EXERCISE AIM:
The lines to reproduce run from the one containing "8–9 |8–10 |7–10 |6–11 |" through the final line of the entries; write them out exactly and add nothing.

(Stored data entries)
------------------------------------

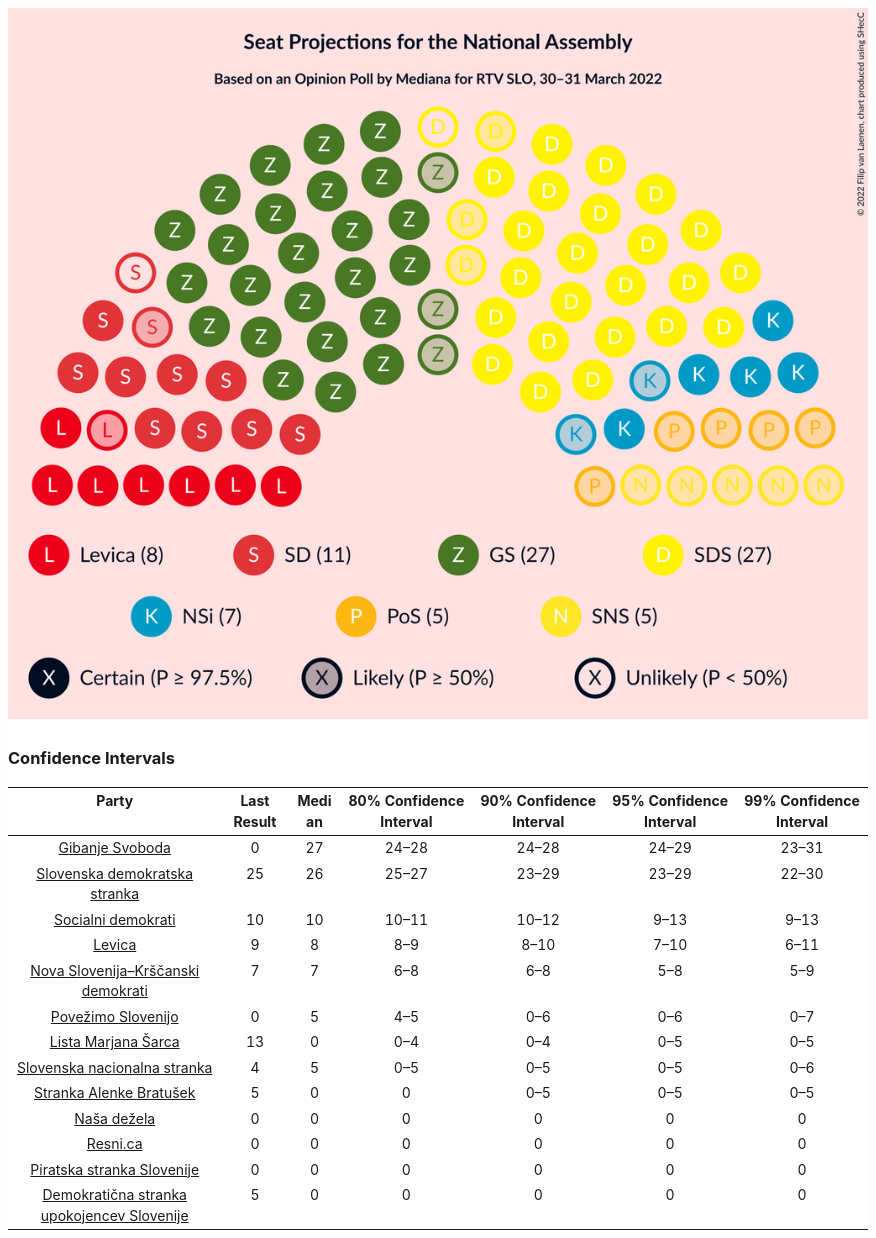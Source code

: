 ![Graph with seating plan not yet produced](2022-03-31-Mediana-seating-plan.png "Seating Plan")

### Confidence Intervals

| Party | Last Result | Median | 80% Confidence Interval | 90% Confidence Interval | 95% Confidence Interval | 99% Confidence Interval |
|:-----:|:-----------:|:------:|:-----------------------:|:-----------------------:|:-----------------------:|:-----------------------:|
| <a href="#gibanje-svoboda">Gibanje Svoboda</a> | 0 | 27 | 24–28 |24–28 |24–29 |23–31 |
| <a href="#slovenska-demokratska-stranka">Slovenska demokratska stranka</a> | 25 | 26 | 25–27 |23–29 |23–29 |22–30 |
| <a href="#socialni-demokrati">Socialni demokrati</a> | 10 | 10 | 10–11 |10–12 |9–13 |9–13 |
| <a href="#levica">Levica</a> | 9 | 8 | 8–9 |8–10 |7–10 |6–11 |
| <a href="#nova-slovenija–krščanski-demokrati">Nova Slovenija–Krščanski demokrati</a> | 7 | 7 | 6–8 |6–8 |5–8 |5–9 |
| <a href="#povežimo-slovenijo">Povežimo Slovenijo</a> | 0 | 5 | 4–5 |0–6 |0–6 |0–7 |
| <a href="#lista-marjana-šarca">Lista Marjana Šarca</a> | 13 | 0 | 0–4 |0–4 |0–5 |0–5 |
| <a href="#slovenska-nacionalna-stranka">Slovenska nacionalna stranka</a> | 4 | 5 | 0–5 |0–5 |0–5 |0–6 |
| <a href="#stranka-alenke-bratušek">Stranka Alenke Bratušek</a> | 5 | 0 | 0 |0–5 |0–5 |0–5 |
| <a href="#naša-dežela">Naša dežela</a> | 0 | 0 | 0 |0 |0 |0 |
| <a href="#resni.ca">Resni.ca</a> | 0 | 0 | 0 |0 |0 |0 |
| <a href="#piratska-stranka-slovenije">Piratska stranka Slovenije</a> | 0 | 0 | 0 |0 |0 |0 |
| <a href="#demokratična-stranka-upokojencev-slovenije">Demokratična stranka upokojencev Slovenije</a> | 5 | 0 | 0 |0 |0 |0 |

------------------------------------

PROBLEM SOLUTION:
| <a href="#levica">Levica</a> | 9 | 8 | 8–9 |8–10 |7–10 |6–11 |
| <a href="#nova-slovenija–krščanski-demokrati">Nova Slovenija–Krščanski demokrati</a> | 7 | 7 | 6–8 |6–8 |5–8 |5–9 |
| <a href="#povežimo-slovenijo">Povežimo Slovenijo</a> | 0 | 5 | 4–5 |0–6 |0–6 |0–7 |
| <a href="#lista-marjana-šarca">Lista Marjana Šarca</a> | 13 | 0 | 0–4 |0–4 |0–5 |0–5 |
| <a href="#slovenska-nacionalna-stranka">Slovenska nacionalna stranka</a> | 4 | 5 | 0–5 |0–5 |0–5 |0–6 |
| <a href="#stranka-alenke-bratušek">Stranka Alenke Bratušek</a> | 5 | 0 | 0 |0–5 |0–5 |0–5 |
| <a href="#naša-dežela">Naša dežela</a> | 0 | 0 | 0 |0 |0 |0 |
| <a href="#resni.ca">Resni.ca</a> | 0 | 0 | 0 |0 |0 |0 |
| <a href="#piratska-stranka-slovenije">Piratska stranka Slovenije</a> | 0 | 0 | 0 |0 |0 |0 |
| <a href="#demokratična-stranka-upokojencev-slovenije">Demokratična stranka upokojencev Slovenije</a> | 5 | 0 | 0 |0 |0 |0 |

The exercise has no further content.